Try it: Exclude the pictures and repeat all of the data exactly.

[Stored data]
◆ ◆ ◆ ◆ ◆

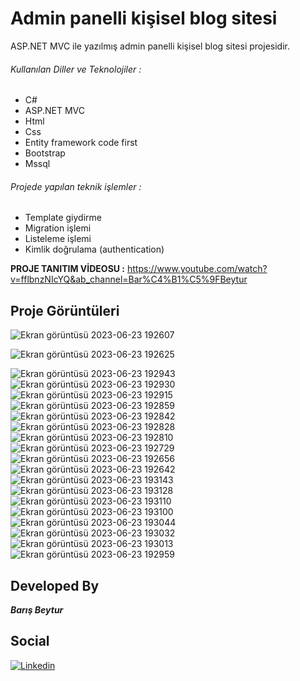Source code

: # Admin panelli kişisel blog sitesi

ASP.NET MVC ile yazılmış admin panelli kişisel blog sitesi projesidir.

###### Kullanılan Diller ve Teknolojiler :
- C#
- ASP.NET MVC
- Html
- Css 
- Entity framework code first
- Bootstrap
- Mssql

###### Projede yapılan teknik işlemler :

- Template giydirme
- Migration işlemi
- Listeleme işlemi
- Kimlik doğrulama (authentication)

 **PROJE TANITIM VİDEOSU :**
https://www.youtube.com/watch?v=fflbnzNIcYQ&ab_channel=Bar%C4%B1%C5%9FBeytur


## Proje Görüntüleri
![Ekran görüntüsü 2023-06-23 192607](https://github.com/BarisBeytur/Admin-Panelli-Kisisel-Blog-Sitesi/assets/77030797/7bdf43d9-ce19-4230-9f51-2e4eb0ca7963)

![Ekran görüntüsü 2023-06-23 192625](https://github.com/BarisBeytur/Admin-Panelli-Kisisel-Blog-Sitesi/assets/77030797/fd1bcdea-5313-48e3-a517-a5b79e477815)

![Ekran görüntüsü 2023-06-23 192943](https://github.com/BarisBeytur/Admin-Panelli-Kisisel-Blog-Sitesi/assets/77030797/1f889d45-82da-4ddb-93da-d2b5c852a887)
![Ekran görüntüsü 2023-06-23 192930](https://github.com/BarisBeytur/Admin-Panelli-Kisisel-Blog-Sitesi/assets/77030797/28d17f85-71ef-4ec8-9302-bf41e81c9d9e)
![Ekran görüntüsü 2023-06-23 192915](https://github.com/BarisBeytur/Admin-Panelli-Kisisel-Blog-Sitesi/assets/77030797/0fba686a-cc73-4eca-b4b7-99cf06dd1ae5)
![Ekran görüntüsü 2023-06-23 192859](https://github.com/BarisBeytur/Admin-Panelli-Kisisel-Blog-Sitesi/assets/77030797/9deb051a-331d-4768-90e4-831e4301e5f3)
![Ekran görüntüsü 2023-06-23 192842](https://github.com/BarisBeytur/Admin-Panelli-Kisisel-Blog-Sitesi/assets/77030797/eef9d112-1e2f-44b6-acdb-255698a754a8)
![Ekran görüntüsü 2023-06-23 192828](https://github.com/BarisBeytur/Admin-Panelli-Kisisel-Blog-Sitesi/assets/77030797/0b2dc2be-c58a-4e93-8071-261b7d88d70e)
![Ekran görüntüsü 2023-06-23 192810](https://github.com/BarisBeytur/Admin-Panelli-Kisisel-Blog-Sitesi/assets/77030797/b06bc3be-dad1-4899-b587-3da3e24c03f3)
![Ekran görüntüsü 2023-06-23 192729](https://github.com/BarisBeytur/Admin-Panelli-Kisisel-Blog-Sitesi/assets/77030797/d64e7c1a-379c-4d77-9284-538824817845)
![Ekran görüntüsü 2023-06-23 192656](https://github.com/BarisBeytur/Admin-Panelli-Kisisel-Blog-Sitesi/assets/77030797/5f60d355-0e63-4e0e-ab73-0de22fc24eab)
![Ekran görüntüsü 2023-06-23 192642](https://github.com/BarisBeytur/Admin-Panelli-Kisisel-Blog-Sitesi/assets/77030797/4b3de398-3dc9-42da-a2e8-e5537bec087f)
![Ekran görüntüsü 2023-06-23 193143](https://github.com/BarisBeytur/Admin-Panelli-Kisisel-Blog-Sitesi/assets/77030797/145be211-6b47-4e4c-bf70-be9d4db3830a)
![Ekran görüntüsü 2023-06-23 193128](https://github.com/BarisBeytur/Admin-Panelli-Kisisel-Blog-Sitesi/assets/77030797/f8f84994-76ec-4241-9e6b-933f06eccff6)
![Ekran görüntüsü 2023-06-23 193110](https://github.com/BarisBeytur/Admin-Panelli-Kisisel-Blog-Sitesi/assets/77030797/93aba2a7-84a1-4833-9782-27a9301fb82f)
![Ekran görüntüsü 2023-06-23 193100](https://github.com/BarisBeytur/Admin-Panelli-Kisisel-Blog-Sitesi/assets/77030797/bd5cb7cb-8eab-414c-97f6-540e8dc8d9b8)
![Ekran görüntüsü 2023-06-23 193044](https://github.com/BarisBeytur/Admin-Panelli-Kisisel-Blog-Sitesi/assets/77030797/c8600eff-7dde-4ee4-8656-92871622b4bd)
![Ekran görüntüsü 2023-06-23 193032](https://github.com/BarisBeytur/Admin-Panelli-Kisisel-Blog-Sitesi/assets/77030797/0c4c73e7-7890-4014-9e53-59744422d2a3)
![Ekran görüntüsü 2023-06-23 193013](https://github.com/BarisBeytur/Admin-Panelli-Kisisel-Blog-Sitesi/assets/77030797/4ec756c6-f871-4eee-a30c-5f4eb34d54ce)
![Ekran görüntüsü 2023-06-23 192959](https://github.com/BarisBeytur/Admin-Panelli-Kisisel-Blog-Sitesi/assets/77030797/e66ea7ba-a8ef-4f6b-bd46-dd67dea296e8)

## Developed By
***Barış Beytur***

## Social
[![Linkedin](https://img.shields.io/badge/linkedin-%230077B5.svg?&style=for-the-badge&logo=linkedin&logoColor=white)](https://www.linkedin.com/in/barisbeytur/)










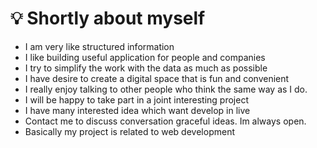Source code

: # 💡  Shortly about myself

* I am very like structured information 
* I like building useful application for people and companies
* I try to simplify the work with the data as much as possible
* I have desire to create a digital space that is fun and convenient
* I really enjoy talking to other people who think the same way as I do.
* I will be happy to take part in a joint interesting project
* I have many interested idea which want develop in live 
* Contact me to discuss conversation graceful ideas. Im always open. 
* Basically my project is related to web development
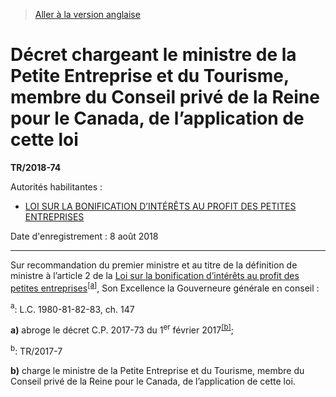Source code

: > [Aller à la version anglaise](/en/Regulations/Statutory%20Instruments/2018/74.md)

# Décret chargeant le ministre de la Petite Entreprise et du Tourisme, membre du Conseil privé de la Reine pour le Canada, de l’application de cette loi

**TR/2018-74**

Autorités habilitantes : 
- [LOI SUR LA BONIFICATION D’INTÉRÊTS AU PROFIT DES PETITES ENTREPRISES](/fr/Lois/Lois%20du%20Canada/1980-81-82-83/ch.%20147.md)

Date d'enregistrement : 8 août 2018

----------

Sur recommandation du premier ministre et au titre de la définition de ministre à l’article 2 de la [Loi sur la bonification d’intérêts au profit des petites entreprises](/fr/Lois/Lois%20du%20Canada/1980-81-82-83/ch.%20147.md)<sup><a href='#nbp_81000-3-1641-F_hq_21296'>[a]</a></sup>, Son Excellence la Gouverneure générale en conseil :

<a name='nbp_81000-3-1641-F_hq_21296'><sup>a</sup></a>: L.C. 1980-81-82-83, ch. 147<br />

**a)** abroge le décret C.P. 2017-73 du 1<sup>er</sup> février 2017<sup><a href='#nbp_81000-3-1641-F_hq_21297'>[b]</a></sup>;

<a name='nbp_81000-3-1641-F_hq_21297'><sup>b</sup></a>: TR/2017-7<br />



**b)** charge le ministre de la Petite Entreprise et du Tourisme, membre du Conseil privé de la Reine pour le Canada, de l’application de cette loi.




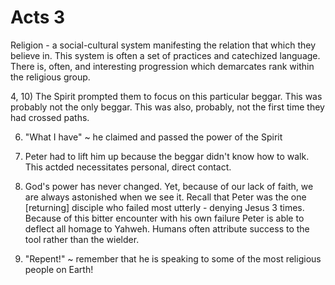 # Acts 3


Religion - a social-cultural system manifesting the relation that which they believe in.  This system is often a set of practices and catechized language.  There is, often, and interesting progression which demarcates rank within the religious group.


4, 10) The Spirit prompted them to focus on this particular beggar.  This was probably not the only beggar.  This was also, probably, not the first time they had crossed paths.


6) "What I have" ~ he claimed and passed the power of the Spirit


7) Peter had to lift him up because the beggar didn't know how to walk.  This actded necessitates personal, direct contact.


12) God's power has never changed.  Yet, because of our lack of faith, we are always astonished when we see it.
  Recall that Peter was the one [returning] disciple who failed most utterly - denying Jesus 3 times.  Because of this bitter encounter with his own failure Peter is able to deflect all homage to Yahweh.
  Humans often attribute success to the tool rather than the wielder.


19) "Repent!" ~ remember that he is speaking to some of the most religious people on Earth!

◆ ◆ ◆ ◆ ◆

Output for this exercise:
Source code

: # Admin panelli kişisel blog sitesi

ASP.NET MVC ile yazılmış admin panelli kişisel blog sitesi projesidir.

###### Kullanılan Diller ve Teknolojiler :
- C#
- ASP.NET MVC
- Html
- Css 
- Entity framework code first
- Bootstrap
- Mssql

###### Projede yapılan teknik işlemler :

- Template giydirme
- Migration işlemi
- Listeleme işlemi
- Kimlik doğrulama (authentication)

 **PROJE TANITIM VİDEOSU :**
https://www.youtube.com/watch?v=fflbnzNIcYQ&ab_channel=Bar%C4%B1%C5%9FBeytur


## Proje Görüntüleri
![Ekran görüntüsü 2023-06-23 192607](https://github.com/BarisBeytur/Admin-Panelli-Kisisel-Blog-Sitesi/assets/77030797/7bdf43d9-ce19-4230-9f51-2e4eb0ca7963)

![Ekran görüntüsü 2023-06-23 192625](https://github.com/BarisBeytur/Admin-Panelli-Kisisel-Blog-Sitesi/assets/77030797/fd1bcdea-5313-48e3-a517-a5b79e477815)

![Ekran görüntüsü 2023-06-23 192943](https://github.com/BarisBeytur/Admin-Panelli-Kisisel-Blog-Sitesi/assets/77030797/1f889d45-82da-4ddb-93da-d2b5c852a887)
![Ekran görüntüsü 2023-06-23 192930](https://github.com/BarisBeytur/Admin-Panelli-Kisisel-Blog-Sitesi/assets/77030797/28d17f85-71ef-4ec8-9302-bf41e81c9d9e)
![Ekran görüntüsü 2023-06-23 192915](https://github.com/BarisBeytur/Admin-Panelli-Kisisel-Blog-Sitesi/assets/77030797/0fba686a-cc73-4eca-b4b7-99cf06dd1ae5)
![Ekran görüntüsü 2023-06-23 192859](https://github.com/BarisBeytur/Admin-Panelli-Kisisel-Blog-Sitesi/assets/77030797/9deb051a-331d-4768-90e4-831e4301e5f3)
![Ekran görüntüsü 2023-06-23 192842](https://github.com/BarisBeytur/Admin-Panelli-Kisisel-Blog-Sitesi/assets/77030797/eef9d112-1e2f-44b6-acdb-255698a754a8)
![Ekran görüntüsü 2023-06-23 192828](https://github.com/BarisBeytur/Admin-Panelli-Kisisel-Blog-Sitesi/assets/77030797/0b2dc2be-c58a-4e93-8071-261b7d88d70e)
![Ekran görüntüsü 2023-06-23 192810](https://github.com/BarisBeytur/Admin-Panelli-Kisisel-Blog-Sitesi/assets/77030797/b06bc3be-dad1-4899-b587-3da3e24c03f3)
![Ekran görüntüsü 2023-06-23 192729](https://github.com/BarisBeytur/Admin-Panelli-Kisisel-Blog-Sitesi/assets/77030797/d64e7c1a-379c-4d77-9284-538824817845)
![Ekran görüntüsü 2023-06-23 192656](https://github.com/BarisBeytur/Admin-Panelli-Kisisel-Blog-Sitesi/assets/77030797/5f60d355-0e63-4e0e-ab73-0de22fc24eab)
![Ekran görüntüsü 2023-06-23 192642](https://github.com/BarisBeytur/Admin-Panelli-Kisisel-Blog-Sitesi/assets/77030797/4b3de398-3dc9-42da-a2e8-e5537bec087f)
![Ekran görüntüsü 2023-06-23 193143](https://github.com/BarisBeytur/Admin-Panelli-Kisisel-Blog-Sitesi/assets/77030797/145be211-6b47-4e4c-bf70-be9d4db3830a)
![Ekran görüntüsü 2023-06-23 193128](https://github.com/BarisBeytur/Admin-Panelli-Kisisel-Blog-Sitesi/assets/77030797/f8f84994-76ec-4241-9e6b-933f06eccff6)
![Ekran görüntüsü 2023-06-23 193110](https://github.com/BarisBeytur/Admin-Panelli-Kisisel-Blog-Sitesi/assets/77030797/93aba2a7-84a1-4833-9782-27a9301fb82f)
![Ekran görüntüsü 2023-06-23 193100](https://github.com/BarisBeytur/Admin-Panelli-Kisisel-Blog-Sitesi/assets/77030797/bd5cb7cb-8eab-414c-97f6-540e8dc8d9b8)
![Ekran görüntüsü 2023-06-23 193044](https://github.com/BarisBeytur/Admin-Panelli-Kisisel-Blog-Sitesi/assets/77030797/c8600eff-7dde-4ee4-8656-92871622b4bd)
![Ekran görüntüsü 2023-06-23 193032](https://github.com/BarisBeytur/Admin-Panelli-Kisisel-Blog-Sitesi/assets/77030797/0c4c73e7-7890-4014-9e53-59744422d2a3)
![Ekran görüntüsü 2023-06-23 193013](https://github.com/BarisBeytur/Admin-Panelli-Kisisel-Blog-Sitesi/assets/77030797/4ec756c6-f871-4eee-a30c-5f4eb34d54ce)
![Ekran görüntüsü 2023-06-23 192959](https://github.com/BarisBeytur/Admin-Panelli-Kisisel-Blog-Sitesi/assets/77030797/e66ea7ba-a8ef-4f6b-bd46-dd67dea296e8)

## Developed By
***Barış Beytur***

## Social
[![Linkedin](https://img.shields.io/badge/linkedin-%230077B5.svg?&style=for-the-badge&logo=linkedin&logoColor=white)](https://www.linkedin.com/in/barisbeytur/)










Source code

: # 💡  Shortly about myself

* I am very like structured information 
* I like building useful application for people and companies
* I try to simplify the work with the data as much as possible
* I have desire to create a digital space that is fun and convenient
* I really enjoy talking to other people who think the same way as I do.
* I will be happy to take part in a joint interesting project
* I have many interested idea which want develop in live 
* Contact me to discuss conversation graceful ideas. Im always open. 
* Basically my project is related to web development
Source code

: > [Aller à la version anglaise](/en/Regulations/Statutory%20Instruments/2018/74.md)

# Décret chargeant le ministre de la Petite Entreprise et du Tourisme, membre du Conseil privé de la Reine pour le Canada, de l’application de cette loi

**TR/2018-74**

Autorités habilitantes : 
- [LOI SUR LA BONIFICATION D’INTÉRÊTS AU PROFIT DES PETITES ENTREPRISES](/fr/Lois/Lois%20du%20Canada/1980-81-82-83/ch.%20147.md)

Date d'enregistrement : 8 août 2018

----------

Sur recommandation du premier ministre et au titre de la définition de ministre à l’article 2 de la [Loi sur la bonification d’intérêts au profit des petites entreprises](/fr/Lois/Lois%20du%20Canada/1980-81-82-83/ch.%20147.md)<sup><a href='#nbp_81000-3-1641-F_hq_21296'>[a]</a></sup>, Son Excellence la Gouverneure générale en conseil :

<a name='nbp_81000-3-1641-F_hq_21296'><sup>a</sup></a>: L.C. 1980-81-82-83, ch. 147<br />

**a)** abroge le décret C.P. 2017-73 du 1<sup>er</sup> février 2017<sup><a href='#nbp_81000-3-1641-F_hq_21297'>[b]</a></sup>;

<a name='nbp_81000-3-1641-F_hq_21297'><sup>b</sup></a>: TR/2017-7<br />



**b)** charge le ministre de la Petite Entreprise et du Tourisme, membre du Conseil privé de la Reine pour le Canada, de l’application de cette loi.




 # Acts 3


Religion - a social-cultural system manifesting the relation that which they believe in.  This system is often a set of practices and catechized language.  There is, often, and interesting progression which demarcates rank within the religious group.


4, 10) The Spirit prompted them to focus on this particular beggar.  This was probably not the only beggar.  This was also, probably, not the first time they had crossed paths.


6) "What I have" ~ he claimed and passed the power of the Spirit


7) Peter had to lift him up because the beggar didn't know how to walk.  This actded necessitates personal, direct contact.


12) God's power has never changed.  Yet, because of our lack of faith, we are always astonished when we see it.
  Recall that Peter was the one [returning] disciple who failed most utterly - denying Jesus 3 times.  Because of this bitter encounter with his own failure Peter is able to deflect all homage to Yahweh.
  Humans often attribute success to the tool rather than the wielder.


19) "Repent!" ~ remember that he is speaking to some of the most religious people on Earth!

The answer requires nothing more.